Some analytic philosophers have in fact claimed, since at least the 1980s, that Derrida's work is "not philosophy". One of the main arguments they gave was alleging that Derrida's influence had not been on US philosophy departments but on literature and other humanities disciplines.[104][110]
In his 1989 Contingency, Irony, and Solidarity, Richard Rorty argues that Derrida (especially in his book, The Post Card: From Socrates to Freud and Beyond, one section of which is an experiment in fiction) purposefully uses words that cannot be defined (e.g., différance), and uses previously definable words in contexts diverse enough to make understanding impossible, so that the reader will never be able to contextualize Derrida's literary self. Rorty, however, argues that this intentional obfuscation is philosophically grounded. In garbling his message Derrida is attempting to escape the naïve, positive metaphysical projects of his predecessors.[164]

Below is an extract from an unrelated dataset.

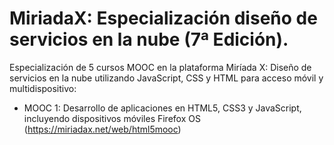 # MiriadaX: Especialización diseño de servicios en la nube (7ª Edición).

Especialización de 5 cursos MOOC en la plataforma Miríada X: Diseño de servicios en la nube utilizando JavaScript, CSS y HTML para acceso móvil y multidispositivo:
- MOOC 1: Desarrollo de aplicaciones en HTML5, CSS3 y JavaScript, incluyendo dispositivos móviles Firefox OS (https://miriadax.net/web/html5mooc)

Roger Scruton wrote in 2004, "He's difficult to summarise because it's nonsense. He argues that the meaning of a sign is never revealed in the sign but deferred indefinitely and that a sign only means something by virtue of its difference from something else. For Derrida, there is no such thing as meaning – it always eludes us and therefore anything goes."[165]
On Derrida's scholarship and writing style, Noam Chomsky wrote "I found the scholarship appalling, based on pathetic misreading; and the argument, such as it was, failed to come close to the kinds of standards I've been familiar with since virtually childhood. Well, maybe I missed something: could be, but suspicions remain, as noted."[166]
Paul R. Gross and Norman Levitt also criticized his work for misusing scientific terms and concepts in Higher Superstition: The Academic Left and Its Quarrels With Science (1994).[167]
Three quarrels (or disputes) in particular went out of academic circles and received international mass media coverage: the 1972–88 quarrel with John Searle, the analytic philosophers' pressures on Cambridge University not to award Derrida an honorary degree, and a dispute with Richard Wolin and the NYRB.